(Dataset entries)
..........

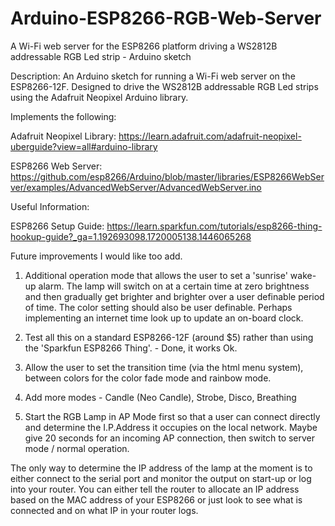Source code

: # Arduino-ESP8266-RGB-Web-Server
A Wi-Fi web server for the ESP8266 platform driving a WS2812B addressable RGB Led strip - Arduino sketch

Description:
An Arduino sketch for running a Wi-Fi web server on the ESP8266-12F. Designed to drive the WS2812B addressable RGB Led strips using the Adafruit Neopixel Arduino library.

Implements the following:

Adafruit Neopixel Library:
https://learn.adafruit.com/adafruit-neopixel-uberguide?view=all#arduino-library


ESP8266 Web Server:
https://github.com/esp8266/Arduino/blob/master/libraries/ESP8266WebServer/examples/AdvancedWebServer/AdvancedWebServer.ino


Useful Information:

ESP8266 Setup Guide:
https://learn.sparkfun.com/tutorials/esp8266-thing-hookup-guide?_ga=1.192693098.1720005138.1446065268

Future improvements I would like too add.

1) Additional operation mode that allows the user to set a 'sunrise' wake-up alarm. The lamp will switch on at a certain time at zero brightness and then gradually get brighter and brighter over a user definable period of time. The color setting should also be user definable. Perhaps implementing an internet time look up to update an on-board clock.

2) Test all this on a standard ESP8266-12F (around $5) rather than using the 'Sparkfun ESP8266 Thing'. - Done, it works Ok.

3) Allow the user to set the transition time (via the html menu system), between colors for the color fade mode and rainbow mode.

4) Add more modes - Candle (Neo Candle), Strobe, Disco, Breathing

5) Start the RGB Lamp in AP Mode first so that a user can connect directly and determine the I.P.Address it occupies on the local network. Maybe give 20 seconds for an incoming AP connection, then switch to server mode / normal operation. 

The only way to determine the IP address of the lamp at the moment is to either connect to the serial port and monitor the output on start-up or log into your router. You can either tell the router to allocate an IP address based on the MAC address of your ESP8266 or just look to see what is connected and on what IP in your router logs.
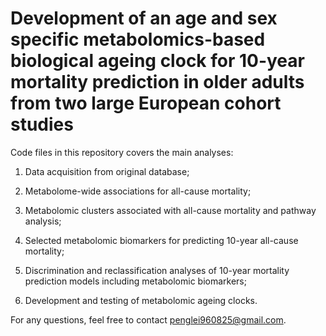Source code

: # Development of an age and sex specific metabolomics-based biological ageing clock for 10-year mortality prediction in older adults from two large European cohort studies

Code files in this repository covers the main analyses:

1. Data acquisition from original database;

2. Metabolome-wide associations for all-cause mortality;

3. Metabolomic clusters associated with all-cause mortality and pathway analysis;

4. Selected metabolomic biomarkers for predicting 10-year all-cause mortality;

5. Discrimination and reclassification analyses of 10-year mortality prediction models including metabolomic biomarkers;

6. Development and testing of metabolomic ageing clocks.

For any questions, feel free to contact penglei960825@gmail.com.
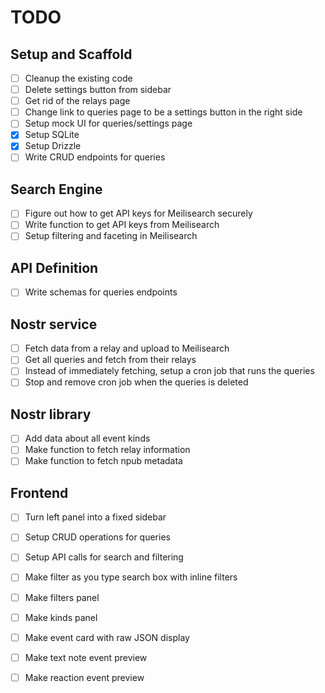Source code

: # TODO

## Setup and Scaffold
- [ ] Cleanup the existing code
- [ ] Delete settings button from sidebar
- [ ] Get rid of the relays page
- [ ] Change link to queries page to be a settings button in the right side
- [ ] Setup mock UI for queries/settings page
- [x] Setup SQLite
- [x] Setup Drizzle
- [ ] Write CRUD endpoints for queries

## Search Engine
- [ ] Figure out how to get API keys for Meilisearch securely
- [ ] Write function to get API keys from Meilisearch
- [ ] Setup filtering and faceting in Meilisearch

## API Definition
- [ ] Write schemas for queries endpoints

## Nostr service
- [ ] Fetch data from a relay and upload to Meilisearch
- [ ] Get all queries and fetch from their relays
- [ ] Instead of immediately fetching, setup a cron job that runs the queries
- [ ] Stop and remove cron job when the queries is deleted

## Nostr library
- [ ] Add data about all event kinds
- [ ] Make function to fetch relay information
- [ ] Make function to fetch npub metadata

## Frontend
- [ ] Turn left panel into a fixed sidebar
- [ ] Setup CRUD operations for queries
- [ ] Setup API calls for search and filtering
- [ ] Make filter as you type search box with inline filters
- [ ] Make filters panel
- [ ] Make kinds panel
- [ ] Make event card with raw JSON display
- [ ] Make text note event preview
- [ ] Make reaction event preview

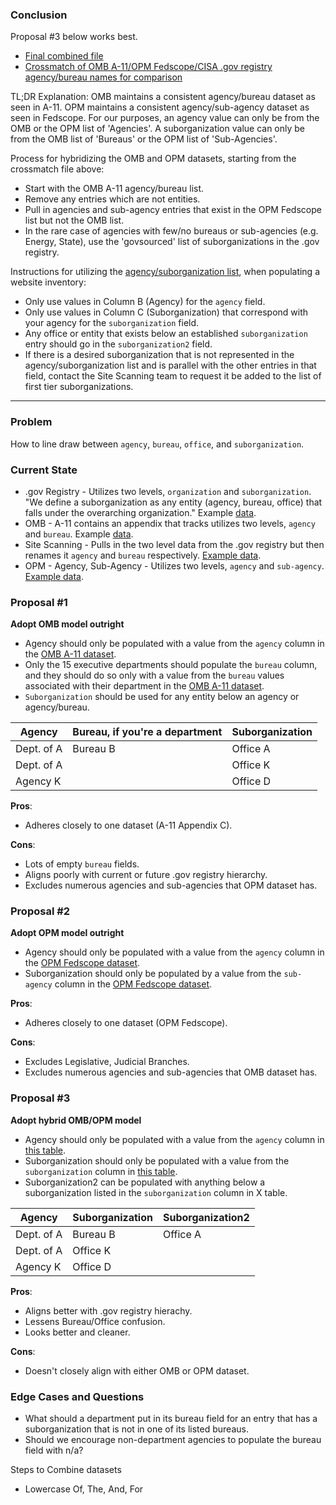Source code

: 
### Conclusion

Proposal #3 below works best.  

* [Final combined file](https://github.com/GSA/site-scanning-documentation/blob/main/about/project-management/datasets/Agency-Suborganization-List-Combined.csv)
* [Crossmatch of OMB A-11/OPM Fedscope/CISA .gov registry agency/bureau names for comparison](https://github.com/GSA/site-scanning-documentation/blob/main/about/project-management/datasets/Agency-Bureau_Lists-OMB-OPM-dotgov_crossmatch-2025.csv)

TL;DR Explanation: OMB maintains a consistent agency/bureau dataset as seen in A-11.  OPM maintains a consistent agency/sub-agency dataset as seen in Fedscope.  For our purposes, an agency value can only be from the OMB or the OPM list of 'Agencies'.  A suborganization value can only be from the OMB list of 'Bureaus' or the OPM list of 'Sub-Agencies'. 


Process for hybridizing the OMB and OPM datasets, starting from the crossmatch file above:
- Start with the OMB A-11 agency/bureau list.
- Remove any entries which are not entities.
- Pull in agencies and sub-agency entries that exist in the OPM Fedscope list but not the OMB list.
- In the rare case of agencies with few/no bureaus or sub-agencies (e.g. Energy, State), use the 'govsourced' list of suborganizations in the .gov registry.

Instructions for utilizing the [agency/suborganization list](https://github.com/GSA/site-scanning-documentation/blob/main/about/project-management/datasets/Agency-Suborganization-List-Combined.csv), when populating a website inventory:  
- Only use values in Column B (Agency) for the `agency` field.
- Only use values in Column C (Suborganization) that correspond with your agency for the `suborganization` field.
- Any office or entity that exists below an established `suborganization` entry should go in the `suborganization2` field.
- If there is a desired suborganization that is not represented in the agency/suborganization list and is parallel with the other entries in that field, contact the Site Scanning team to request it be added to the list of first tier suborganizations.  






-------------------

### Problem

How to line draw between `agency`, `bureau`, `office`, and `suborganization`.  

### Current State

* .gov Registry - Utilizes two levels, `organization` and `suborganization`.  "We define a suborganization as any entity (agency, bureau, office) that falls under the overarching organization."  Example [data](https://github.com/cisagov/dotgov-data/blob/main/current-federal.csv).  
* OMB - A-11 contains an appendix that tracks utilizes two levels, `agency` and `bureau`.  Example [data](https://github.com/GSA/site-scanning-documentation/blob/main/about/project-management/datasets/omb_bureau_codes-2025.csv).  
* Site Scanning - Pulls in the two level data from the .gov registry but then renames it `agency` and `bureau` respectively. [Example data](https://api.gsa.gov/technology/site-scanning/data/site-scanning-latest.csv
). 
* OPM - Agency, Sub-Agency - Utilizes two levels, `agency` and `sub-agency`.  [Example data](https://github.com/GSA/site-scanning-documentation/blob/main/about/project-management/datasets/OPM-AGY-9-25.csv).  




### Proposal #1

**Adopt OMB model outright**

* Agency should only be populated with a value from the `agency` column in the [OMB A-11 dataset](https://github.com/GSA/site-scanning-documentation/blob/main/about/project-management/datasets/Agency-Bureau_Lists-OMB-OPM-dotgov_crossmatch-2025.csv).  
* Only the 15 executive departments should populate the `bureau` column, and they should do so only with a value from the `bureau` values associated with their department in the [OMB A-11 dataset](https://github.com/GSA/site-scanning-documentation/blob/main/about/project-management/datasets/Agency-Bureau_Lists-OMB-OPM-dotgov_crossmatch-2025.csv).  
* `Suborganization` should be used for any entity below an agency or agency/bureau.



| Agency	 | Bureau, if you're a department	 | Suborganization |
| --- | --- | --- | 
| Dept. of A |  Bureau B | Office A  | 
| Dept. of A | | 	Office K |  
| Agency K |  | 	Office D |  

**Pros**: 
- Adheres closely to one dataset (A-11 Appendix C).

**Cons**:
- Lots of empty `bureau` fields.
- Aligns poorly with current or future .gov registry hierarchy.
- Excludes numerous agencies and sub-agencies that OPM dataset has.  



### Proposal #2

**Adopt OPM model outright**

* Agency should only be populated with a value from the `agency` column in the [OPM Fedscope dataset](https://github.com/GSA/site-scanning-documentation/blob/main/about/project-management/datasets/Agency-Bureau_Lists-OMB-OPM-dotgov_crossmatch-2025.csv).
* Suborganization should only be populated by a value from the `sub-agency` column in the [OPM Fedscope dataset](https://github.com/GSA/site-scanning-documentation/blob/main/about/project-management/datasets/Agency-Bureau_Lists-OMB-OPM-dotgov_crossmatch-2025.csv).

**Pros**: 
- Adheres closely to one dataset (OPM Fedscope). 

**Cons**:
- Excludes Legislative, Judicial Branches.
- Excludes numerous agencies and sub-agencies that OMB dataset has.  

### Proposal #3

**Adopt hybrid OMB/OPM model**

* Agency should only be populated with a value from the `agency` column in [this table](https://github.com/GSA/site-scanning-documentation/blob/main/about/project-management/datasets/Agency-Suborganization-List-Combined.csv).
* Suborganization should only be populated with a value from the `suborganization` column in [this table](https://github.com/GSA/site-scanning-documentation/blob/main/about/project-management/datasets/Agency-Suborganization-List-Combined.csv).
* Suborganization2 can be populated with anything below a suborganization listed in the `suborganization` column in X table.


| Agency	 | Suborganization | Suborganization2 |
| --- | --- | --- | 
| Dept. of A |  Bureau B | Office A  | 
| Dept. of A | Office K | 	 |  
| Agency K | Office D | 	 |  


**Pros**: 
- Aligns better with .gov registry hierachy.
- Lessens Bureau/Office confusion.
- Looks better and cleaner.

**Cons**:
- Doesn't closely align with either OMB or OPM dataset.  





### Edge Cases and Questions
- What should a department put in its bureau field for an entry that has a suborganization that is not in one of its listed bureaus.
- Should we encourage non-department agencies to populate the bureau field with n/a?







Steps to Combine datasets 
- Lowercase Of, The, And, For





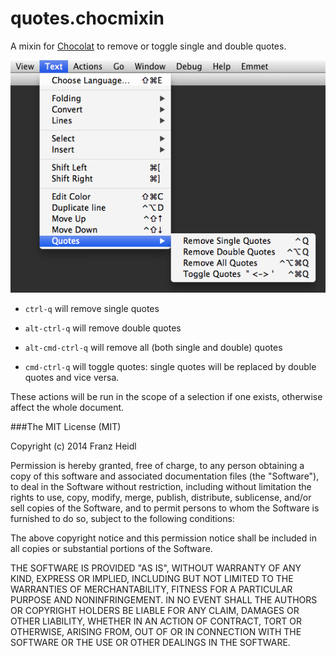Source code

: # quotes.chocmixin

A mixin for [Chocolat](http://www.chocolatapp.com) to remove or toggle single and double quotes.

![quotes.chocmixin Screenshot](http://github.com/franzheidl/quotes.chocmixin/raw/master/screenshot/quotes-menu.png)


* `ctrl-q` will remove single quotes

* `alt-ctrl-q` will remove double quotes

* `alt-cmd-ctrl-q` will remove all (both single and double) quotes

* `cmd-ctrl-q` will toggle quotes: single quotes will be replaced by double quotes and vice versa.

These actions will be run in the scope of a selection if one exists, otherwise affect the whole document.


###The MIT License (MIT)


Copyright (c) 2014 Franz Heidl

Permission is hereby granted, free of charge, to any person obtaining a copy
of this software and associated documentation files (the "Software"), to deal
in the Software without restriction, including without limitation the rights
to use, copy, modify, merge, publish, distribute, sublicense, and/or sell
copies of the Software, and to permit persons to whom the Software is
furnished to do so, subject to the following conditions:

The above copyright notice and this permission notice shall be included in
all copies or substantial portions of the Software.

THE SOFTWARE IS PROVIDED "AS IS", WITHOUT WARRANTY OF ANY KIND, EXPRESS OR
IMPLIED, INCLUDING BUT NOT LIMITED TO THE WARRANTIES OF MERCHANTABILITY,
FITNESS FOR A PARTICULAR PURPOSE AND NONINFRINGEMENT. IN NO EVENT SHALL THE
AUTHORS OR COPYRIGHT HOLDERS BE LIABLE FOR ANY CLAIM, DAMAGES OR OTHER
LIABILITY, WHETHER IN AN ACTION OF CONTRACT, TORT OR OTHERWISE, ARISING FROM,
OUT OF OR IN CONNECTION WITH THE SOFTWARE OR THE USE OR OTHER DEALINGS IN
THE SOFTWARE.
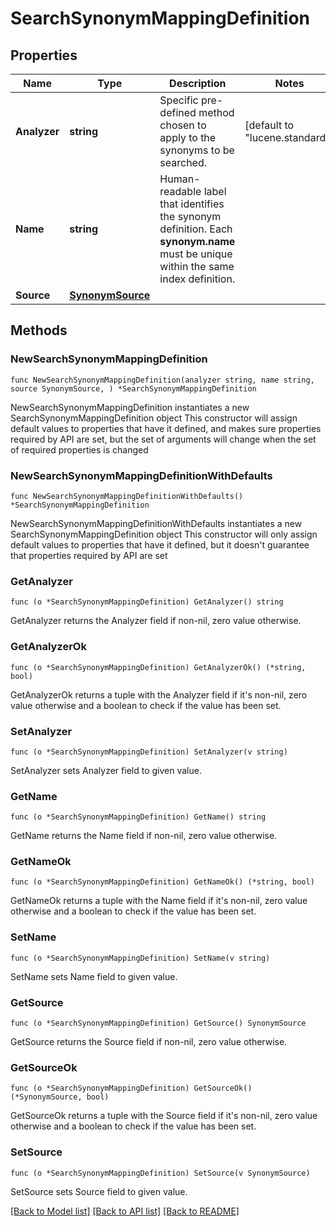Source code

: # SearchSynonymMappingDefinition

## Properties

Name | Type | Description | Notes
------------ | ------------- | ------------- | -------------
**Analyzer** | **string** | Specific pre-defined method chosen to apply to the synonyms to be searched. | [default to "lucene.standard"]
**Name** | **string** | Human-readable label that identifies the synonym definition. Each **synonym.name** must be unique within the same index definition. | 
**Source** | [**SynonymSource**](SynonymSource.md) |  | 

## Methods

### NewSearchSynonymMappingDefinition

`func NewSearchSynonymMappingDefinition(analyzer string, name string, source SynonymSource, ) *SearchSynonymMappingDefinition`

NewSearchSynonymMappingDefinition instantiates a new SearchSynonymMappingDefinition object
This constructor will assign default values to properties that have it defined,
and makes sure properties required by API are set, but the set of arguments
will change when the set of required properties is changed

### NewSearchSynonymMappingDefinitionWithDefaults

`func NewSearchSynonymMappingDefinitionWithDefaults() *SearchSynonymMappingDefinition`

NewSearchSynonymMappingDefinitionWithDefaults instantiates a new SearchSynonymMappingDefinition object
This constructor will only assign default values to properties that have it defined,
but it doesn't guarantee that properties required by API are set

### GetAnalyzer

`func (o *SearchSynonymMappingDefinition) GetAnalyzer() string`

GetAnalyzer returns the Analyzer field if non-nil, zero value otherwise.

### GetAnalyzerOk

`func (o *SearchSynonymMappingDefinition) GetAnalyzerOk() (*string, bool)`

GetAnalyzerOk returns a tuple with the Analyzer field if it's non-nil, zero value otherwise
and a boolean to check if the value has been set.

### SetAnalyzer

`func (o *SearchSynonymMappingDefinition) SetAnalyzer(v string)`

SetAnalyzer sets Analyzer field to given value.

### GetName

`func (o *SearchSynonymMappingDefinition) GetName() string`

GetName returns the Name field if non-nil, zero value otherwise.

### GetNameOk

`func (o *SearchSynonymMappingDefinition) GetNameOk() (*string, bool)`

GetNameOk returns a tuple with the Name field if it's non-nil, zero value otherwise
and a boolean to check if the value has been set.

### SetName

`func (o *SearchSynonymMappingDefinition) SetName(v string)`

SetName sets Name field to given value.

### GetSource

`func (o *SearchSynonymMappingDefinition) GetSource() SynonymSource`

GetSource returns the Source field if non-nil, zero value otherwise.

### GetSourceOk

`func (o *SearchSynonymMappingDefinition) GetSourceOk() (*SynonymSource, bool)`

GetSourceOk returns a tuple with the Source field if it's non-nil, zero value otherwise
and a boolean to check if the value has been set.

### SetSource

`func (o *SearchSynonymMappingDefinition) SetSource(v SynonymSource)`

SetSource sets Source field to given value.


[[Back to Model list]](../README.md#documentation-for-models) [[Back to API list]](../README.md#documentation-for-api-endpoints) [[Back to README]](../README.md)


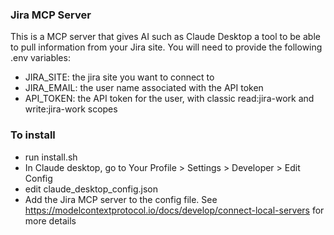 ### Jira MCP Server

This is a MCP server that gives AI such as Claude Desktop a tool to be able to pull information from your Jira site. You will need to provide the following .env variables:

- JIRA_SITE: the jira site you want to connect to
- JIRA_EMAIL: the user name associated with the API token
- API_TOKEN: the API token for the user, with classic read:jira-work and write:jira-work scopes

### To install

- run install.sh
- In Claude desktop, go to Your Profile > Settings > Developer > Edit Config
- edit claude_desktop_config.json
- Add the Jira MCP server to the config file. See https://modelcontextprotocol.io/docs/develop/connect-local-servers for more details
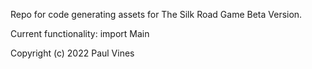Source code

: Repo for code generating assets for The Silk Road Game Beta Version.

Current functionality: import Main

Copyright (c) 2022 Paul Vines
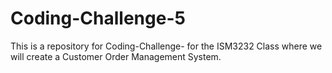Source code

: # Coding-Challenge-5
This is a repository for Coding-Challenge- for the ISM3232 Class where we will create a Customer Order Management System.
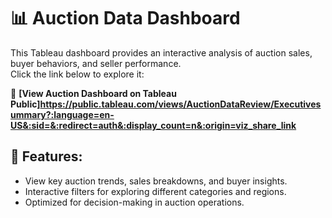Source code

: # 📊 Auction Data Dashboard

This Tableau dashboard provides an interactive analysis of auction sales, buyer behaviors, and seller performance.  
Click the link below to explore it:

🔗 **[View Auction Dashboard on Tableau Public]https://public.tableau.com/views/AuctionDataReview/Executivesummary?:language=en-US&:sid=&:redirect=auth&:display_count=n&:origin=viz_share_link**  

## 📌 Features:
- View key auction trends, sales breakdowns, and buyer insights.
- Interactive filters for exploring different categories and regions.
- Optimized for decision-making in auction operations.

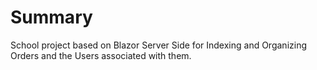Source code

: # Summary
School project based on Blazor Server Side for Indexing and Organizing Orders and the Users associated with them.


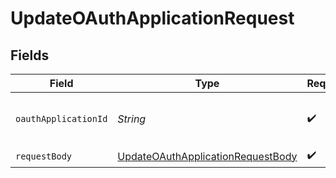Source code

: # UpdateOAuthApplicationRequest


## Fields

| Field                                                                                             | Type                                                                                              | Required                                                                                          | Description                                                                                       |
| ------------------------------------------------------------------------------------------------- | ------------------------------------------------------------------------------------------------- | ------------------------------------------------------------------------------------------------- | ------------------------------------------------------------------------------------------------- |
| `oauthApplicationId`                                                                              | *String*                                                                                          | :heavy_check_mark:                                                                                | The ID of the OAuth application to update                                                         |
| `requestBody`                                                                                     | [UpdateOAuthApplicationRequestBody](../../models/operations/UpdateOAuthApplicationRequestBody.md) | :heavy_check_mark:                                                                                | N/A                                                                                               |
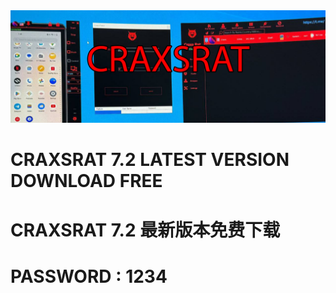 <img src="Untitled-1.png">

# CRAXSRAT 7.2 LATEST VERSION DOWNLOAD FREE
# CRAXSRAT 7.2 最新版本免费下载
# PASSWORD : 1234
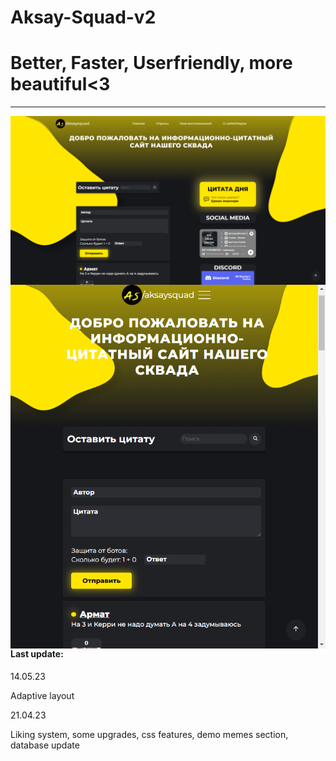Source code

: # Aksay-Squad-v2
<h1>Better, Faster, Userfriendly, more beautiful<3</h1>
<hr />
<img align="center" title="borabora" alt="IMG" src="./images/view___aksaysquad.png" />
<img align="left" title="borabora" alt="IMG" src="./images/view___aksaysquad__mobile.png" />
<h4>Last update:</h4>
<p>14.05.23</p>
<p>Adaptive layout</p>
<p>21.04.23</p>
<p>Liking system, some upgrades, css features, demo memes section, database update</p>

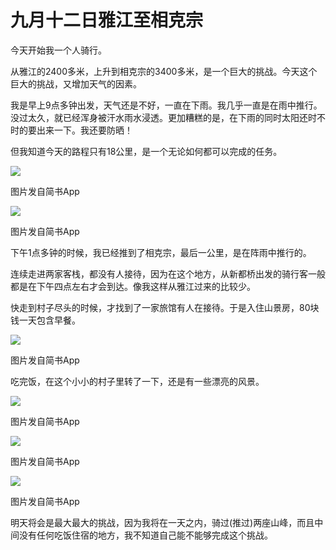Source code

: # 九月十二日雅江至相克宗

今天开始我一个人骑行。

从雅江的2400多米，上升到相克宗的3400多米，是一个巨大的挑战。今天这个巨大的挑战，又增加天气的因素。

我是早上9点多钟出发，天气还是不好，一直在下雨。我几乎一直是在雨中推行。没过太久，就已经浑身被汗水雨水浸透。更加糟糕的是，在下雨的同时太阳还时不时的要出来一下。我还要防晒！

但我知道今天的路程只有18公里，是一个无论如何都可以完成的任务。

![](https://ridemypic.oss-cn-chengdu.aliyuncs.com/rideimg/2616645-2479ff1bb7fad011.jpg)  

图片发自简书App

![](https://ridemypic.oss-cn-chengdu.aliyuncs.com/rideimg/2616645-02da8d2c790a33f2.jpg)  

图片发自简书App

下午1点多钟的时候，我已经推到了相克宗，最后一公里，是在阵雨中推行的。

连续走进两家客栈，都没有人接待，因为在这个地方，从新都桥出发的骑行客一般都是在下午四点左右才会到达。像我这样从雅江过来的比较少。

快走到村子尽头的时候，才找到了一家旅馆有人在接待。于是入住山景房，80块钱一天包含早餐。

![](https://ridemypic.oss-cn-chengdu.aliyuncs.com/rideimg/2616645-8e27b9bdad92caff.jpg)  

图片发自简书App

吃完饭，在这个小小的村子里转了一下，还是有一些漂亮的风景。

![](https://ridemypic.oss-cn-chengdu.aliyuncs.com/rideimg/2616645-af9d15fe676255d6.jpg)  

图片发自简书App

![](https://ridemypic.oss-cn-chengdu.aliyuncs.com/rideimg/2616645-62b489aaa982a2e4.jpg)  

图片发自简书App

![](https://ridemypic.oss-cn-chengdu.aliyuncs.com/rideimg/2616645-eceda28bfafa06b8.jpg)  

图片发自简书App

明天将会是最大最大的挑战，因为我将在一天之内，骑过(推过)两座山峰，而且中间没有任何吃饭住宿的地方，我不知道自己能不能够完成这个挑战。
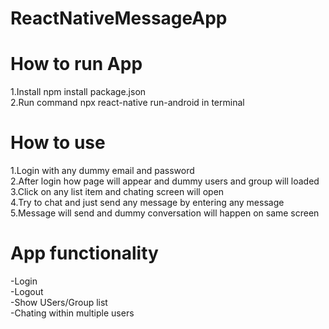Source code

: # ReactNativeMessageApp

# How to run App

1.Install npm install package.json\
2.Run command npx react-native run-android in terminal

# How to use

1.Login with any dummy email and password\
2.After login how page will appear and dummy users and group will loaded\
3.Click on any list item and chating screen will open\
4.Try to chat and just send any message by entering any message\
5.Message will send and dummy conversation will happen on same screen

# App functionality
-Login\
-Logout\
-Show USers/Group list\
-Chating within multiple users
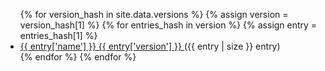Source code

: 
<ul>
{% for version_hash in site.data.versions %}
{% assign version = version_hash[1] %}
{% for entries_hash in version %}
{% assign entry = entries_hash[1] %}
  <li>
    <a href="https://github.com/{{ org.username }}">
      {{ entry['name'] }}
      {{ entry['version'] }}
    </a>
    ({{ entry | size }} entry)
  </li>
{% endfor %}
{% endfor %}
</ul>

..........

▸ What the exercise asks: I need every line of the data that has the word "assign"; please list them.

▸ Your solution:
This constructor will assign default values to properties that have it defined,
This constructor will only assign default values to properties that have it defined,
{% assign version = version_hash[1] %}
{% assign entry = entries_hash[1] %}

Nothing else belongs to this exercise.